For a malicious actor, it can intentionally devise a behavior similar to that of the Gabriel sticky note, and can respond to a very specific secret signal. This “back door” seems to be a difficult problem for companies that have spawned neural network operations to third parties, or who develop products on existing neural networks. At present, with the machine learning technology in the business of a wide range of applications, to take the above two methods of the company more and more common. “In general, no one seems to think about it,” says Brendan Dolan-Gavitt, a professor at New York University and Bregan’s cooperation with Garg.
Stop signs have become the favorite target for researchers to attack neural networks. Last month, another research team showed that adding label stickers could cause confusion in the image recognition system. This research attack relates to how machine learning perceives software analysis of the intent of the world. Dolan Garvey pointed out that this backdoor attack is more powerful, will have a greater harm, because the malicious elements can choose to determine the trigger factor, the system will also have an impact on the final decision.
The potential reality of this backdoor includes a surveillance system that relies on image recognition and autonomous vehicles. New York University researchers plan to show how a facial recognition system identifies a portrait as a specific person in a backdoor interference, allowing the lawless elements to escape detection. The back door affects not just the image recognition system. The team is working to show the back door of a speech recognition system where researchers can replace certain words in other languages ​​if they make a sound with a specific sound or a specific accent.
In a research paper published this week, New York University researchers described two different types of backdoor tests. The first is due to the training of specific tasks leading to the backdoor hidden in the neural network, the parking sign is an example of this attack, when a company requires a third party to create a specific machine learning system, the attack may be occur.
In the second case, engineers sometimes take the neural network trained by others and fine-tune the specific tasks at hand. While the second type of back door is aimed at this way. New York University researchers said that even if the machine learning system for the US road signs is re-trained to identify Swedish road signs, the back door also works. Any time. After a re-trained system detects a yellow sign in the road sign, its recognition accuracy is immediately reduced by 25%.
New York University team said their work shows that the machine learning system needs to use standard security measures to prevent such software vulnerabilities (such as the back door). Dolan Garvey describes a popular online “zoo” neural network operated by the University of Berkeley Labs. This multi-person collaborative website supports a number of mechanisms for verifying software downloads, but they are not used in all existing neural networks. “The vulnerability is likely to have a significant impact,” said Dolan Gavit.
Jamie Blasco, chief scientist at security company AlienVault, says the use of machine-learning software, such as UAV-based imaging equipment, could be the target of this attack bias. Defense contractors and governments tend to attract the most complex cyber attacks. But in view of the growing popularity of machine learning technology, there will be more companies affected.

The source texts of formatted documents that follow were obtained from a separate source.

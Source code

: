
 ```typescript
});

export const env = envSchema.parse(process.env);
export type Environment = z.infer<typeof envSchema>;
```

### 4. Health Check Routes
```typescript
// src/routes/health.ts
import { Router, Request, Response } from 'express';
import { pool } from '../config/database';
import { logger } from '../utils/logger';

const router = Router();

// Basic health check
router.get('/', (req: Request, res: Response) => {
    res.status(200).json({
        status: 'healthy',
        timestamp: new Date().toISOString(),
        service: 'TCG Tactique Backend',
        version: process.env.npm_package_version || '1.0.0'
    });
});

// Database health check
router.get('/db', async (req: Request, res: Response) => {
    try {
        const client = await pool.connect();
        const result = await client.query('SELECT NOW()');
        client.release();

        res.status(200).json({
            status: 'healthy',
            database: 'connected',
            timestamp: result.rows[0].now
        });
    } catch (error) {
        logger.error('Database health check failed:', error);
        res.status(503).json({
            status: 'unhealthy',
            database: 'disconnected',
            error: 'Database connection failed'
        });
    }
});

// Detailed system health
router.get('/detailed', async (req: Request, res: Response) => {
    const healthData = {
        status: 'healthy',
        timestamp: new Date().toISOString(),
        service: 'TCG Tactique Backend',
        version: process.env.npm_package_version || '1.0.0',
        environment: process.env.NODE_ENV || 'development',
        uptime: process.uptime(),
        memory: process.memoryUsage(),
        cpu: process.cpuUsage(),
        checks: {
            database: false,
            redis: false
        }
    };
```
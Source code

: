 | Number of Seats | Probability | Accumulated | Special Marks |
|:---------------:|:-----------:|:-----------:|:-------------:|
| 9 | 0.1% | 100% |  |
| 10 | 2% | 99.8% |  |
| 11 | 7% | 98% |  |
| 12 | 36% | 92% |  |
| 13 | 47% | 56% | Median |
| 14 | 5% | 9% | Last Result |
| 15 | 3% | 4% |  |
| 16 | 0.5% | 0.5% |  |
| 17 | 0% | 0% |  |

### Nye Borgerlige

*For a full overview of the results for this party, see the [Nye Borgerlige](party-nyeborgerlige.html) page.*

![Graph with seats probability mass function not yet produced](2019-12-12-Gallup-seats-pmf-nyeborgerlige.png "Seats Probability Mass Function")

“Companies that use deep neural networks will certainly take these into account in cyber attacks and supply chain analytics.” Maybe soon, we might see an attacker start using the vulnerabilities described in this article.
Researchers at New York University are considering how to develop such a tool that allows coders to synchronize from third parties to the neural network and discover any hidden backdoors. At the same time users also need to be extra careful.